Add search features to your application, try Elasticsearch part 4 : search

Elasticsearch relies on Lucene engine.
The good news is that Lucene is really fast and powerful. Yet, it’s not a good idea to expose such power to the user. Elasticsearch acts as a first filter but remains quite complete.
When you don’t master an API, a good practice is to have control over what you expose to the user. But this comes with a cost, you’ll have to:
– implement a query language
– implement a language parser
– implement a query translator (translate into something understandable by elasticsearch)
– run search
– translate Elasticsearch results into a custom structure

The task seems daunting but no worry: we’re going to take a look at each step.

1 – The query language

Once you’ve delimit the perimeter, it’s simpler. I imagined something like:

http://domain/search/adverts?query=reference:REF-TTTT111gg4!description~condition legal!created lt 2009&from=2&itemsPerPage=10&sort=created+desc

 

query := (Clause!)* ;
Clause := (Field Operator Value)* | (Value)+ ;
Field := ? fieldname without space ? ;
Operator := (:|~|lt|gt|lte|gte) ;
Value : ? anything form-url-encoded ? ;

The “query” param is optional, if not specified, the default search should return all elements.
The “from” param is optional, if not specified, the 1st page is assumed
The “itemsPerPage” is optional, if not specified, a page will contain 10 results
The sort param is optional, if not specified, the result will be sorted by id desc.

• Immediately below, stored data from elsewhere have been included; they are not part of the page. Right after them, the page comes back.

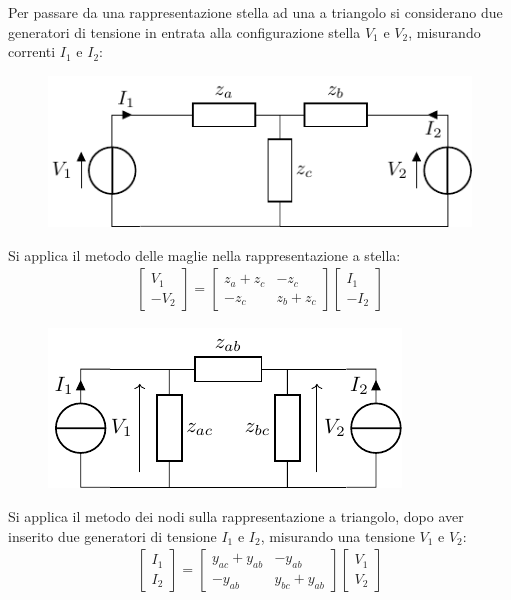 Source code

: \documentclass{article}
\numberwithin{equation}{subsection}
\begin{document}
Per passare da una rappresentazione stella ad una a triangolo si considerano due generatori di tensione in entrata alla configurazione stella $V_1$ e $V_2$, misurando 
correnti $I_1$ e $I_2$:
\begin{figure}[H]%
    \centering
    \includegraphics{rappresentazione-stella-entrate.pdf}%
    \label{fig:rappresentazione-stella-entrate}
\end{figure}
Si applica il metodo delle maglie nella rappresentazione a stella:
\begin{gather*}
    \begin{bmatrix}
        V_1\\-V_2
    \end{bmatrix}=\begin{bmatrix}
        z_a+z_c&-z_c\\-z_c&z_b+z_c
    \end{bmatrix}\begin{bmatrix}
        I_1\\-I_2
    \end{bmatrix}
\end{gather*}
\begin{figure}[H]%
    \centering
    \includegraphics{rappresentazione-triangolo-entrate.pdf}%
    \label{fig:rappresentazione-triangolo-entrate}
\end{figure}
Si applica il metodo dei nodi sulla rappresentazione a triangolo, dopo aver inserito due generatori di tensione $I_1$ e $I_2$, misurando una 
tensione $V_1$ e $V_2$:
\begin{gather*}
    \begin{bmatrix}
        I_1\\I_2
    \end{bmatrix}=\begin{bmatrix}
        y_{ac}+y_{ab}&-y_{ab}\\-y_{ab}&y_{bc}+y_{ab}
    \end{bmatrix}\begin{bmatrix}
        V_1\\V_2
    \end{bmatrix}
\end{gather*}
\end{document}
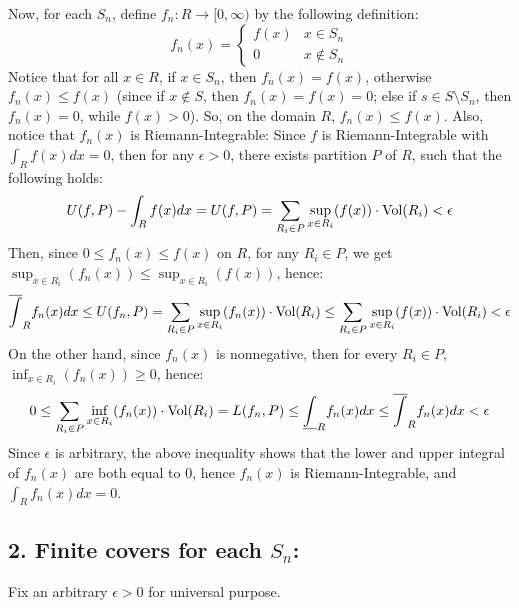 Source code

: \documentclass{article}
\begin{document}
Now, for each $S_n$, define $f_n:R\rightarrow[0,\infty)$ by the following definition:
\begin{equation}
    f_n(x)=\begin{cases}
        f(x) & x\in S_n\\
        0 & x\notin S_n
    \end{cases}
\end{equation}
Notice that for all $x\in R$, if $x\in S_n$, then $f_n(x)=f(x)$, otherwise $f_n(x)\leq f(x)$ (since if $x\notin S$, then $f_n(x)=f(x)=0$; else if $s\in S\setminus S_n$, then $f_n(x)=0$, while $f(x)>0$). So, on the domain $R$, $f_n(x)\leq f(x)$.
Also, notice that $f_n(x)$ is Riemann-Integrable: Since $f$ is Riemann-Integrable with $\int_Rf(x)dx = 0$, then for any $\epsilon>0$, there exists partition $P$ of $R$, such that the following holds:
\begin{equation}
    U(f,P) - \int_Rf(x)dx = U(f,P) = \sum_{R_i\in P}\sup_{x\in R_i}(f(x))\cdot \textmd{Vol}(R_i)<\epsilon
\end{equation}
Then, since $0\leq f_n(x)\leq f(x)$ on $R$, for any $R_i\in P$, we get $\sup_{x\in R_i}(f_n(x))\leq \sup_{x\in R_i}(f(x))$, hence:
\begin{equation}
    \overline{\int}_{R}f_n(x)dx \leq U(f_n,P) = \sum_{R_i\in P}\sup_{x\in R_i}(f_n(x))\cdot \textmd{Vol}(R_i) \leq \sum_{R_i\in P}\sup_{x\in R_i}(f(x))\cdot \textmd{Vol}(R_i)<\epsilon
\end{equation}
On the other hand, since $f_n(x)$ is nonnegative, then for every $R_i\in P$, $\inf_{x\in R_i}(f_n(x))\geq 0$, hence:
\begin{equation}
    0\leq \sum_{R_i\in P}\inf_{x\in R_i}(f_n(x))\cdot \textmd{Vol}(R_i) = L(f_n,P) \leq \underline{\int}_{R}f_n(x)dx \leq \overline{\int}_Rf_n(x)dx < \epsilon
\end{equation}
Since $\epsilon$ is arbitrary, the above inequality shows that the lower and upper integral of $f_n(x)$ are both equal to $0$, hence $f_n(x)$ is Riemann-Integrable, and $\int_Rf_n(x)dx = 0$.

\subsection*{2. Finite covers for each $S_n$:}
Fix an arbitrary $\epsilon>0$ for universal purpose. 
\end{document}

Well even so, it is not trivial. For the purpose of the poc I simplified my requirements:
– I did not use a ENBF parser like ANTLR : parsers deserve their own post.
– I did not implement all the operators.

Below, the piece of code used to split clauses:

List extractSearchClauses(final String queryString) {
	if (StringUtils.isEmpty(queryString)) return null;
	final List clauses = Arrays.asList(queryString.split(CLAUSES_SEPARATOR));
	final Collection cleanClauses = Collections2.filter(clauses, new Predicate() {

		/**
		 * @see com.google.common.base.Predicate#apply(java.lang.Object)
		 */
		@Override
		public boolean apply(final String input) {
			return StringUtils.isNotEmpty(input)//
					&& !input.trim().equals(SearchOperator.EXACT_MATCH_OPERATOR.toString())//
					&& !input.trim().equals(SearchOperator.FULL_TEXT_OPERATOR.toString()) //
					&& !input.trim().endsWith(SearchOperator.EXACT_MATCH_OPERATOR.toString())//
					&& !input.trim().endsWith(SearchOperator.FULL_TEXT_OPERATOR.toString());
		}

	});

	return new ArrayList(cleanClauses);

}

2 – Translate to Elasticsearch language

First let’s establish a few rules
– an empty clauses list means returning all the elements (…/adverts?)
– a single clause that contains no field and no operator means a full text search on all searchable fields (/adverts?q=condition+legal)
– a multiple clause means a boolean AND query between clauses (…/adverts?query=reference:REF-TTTT111gg4!description~condition legal)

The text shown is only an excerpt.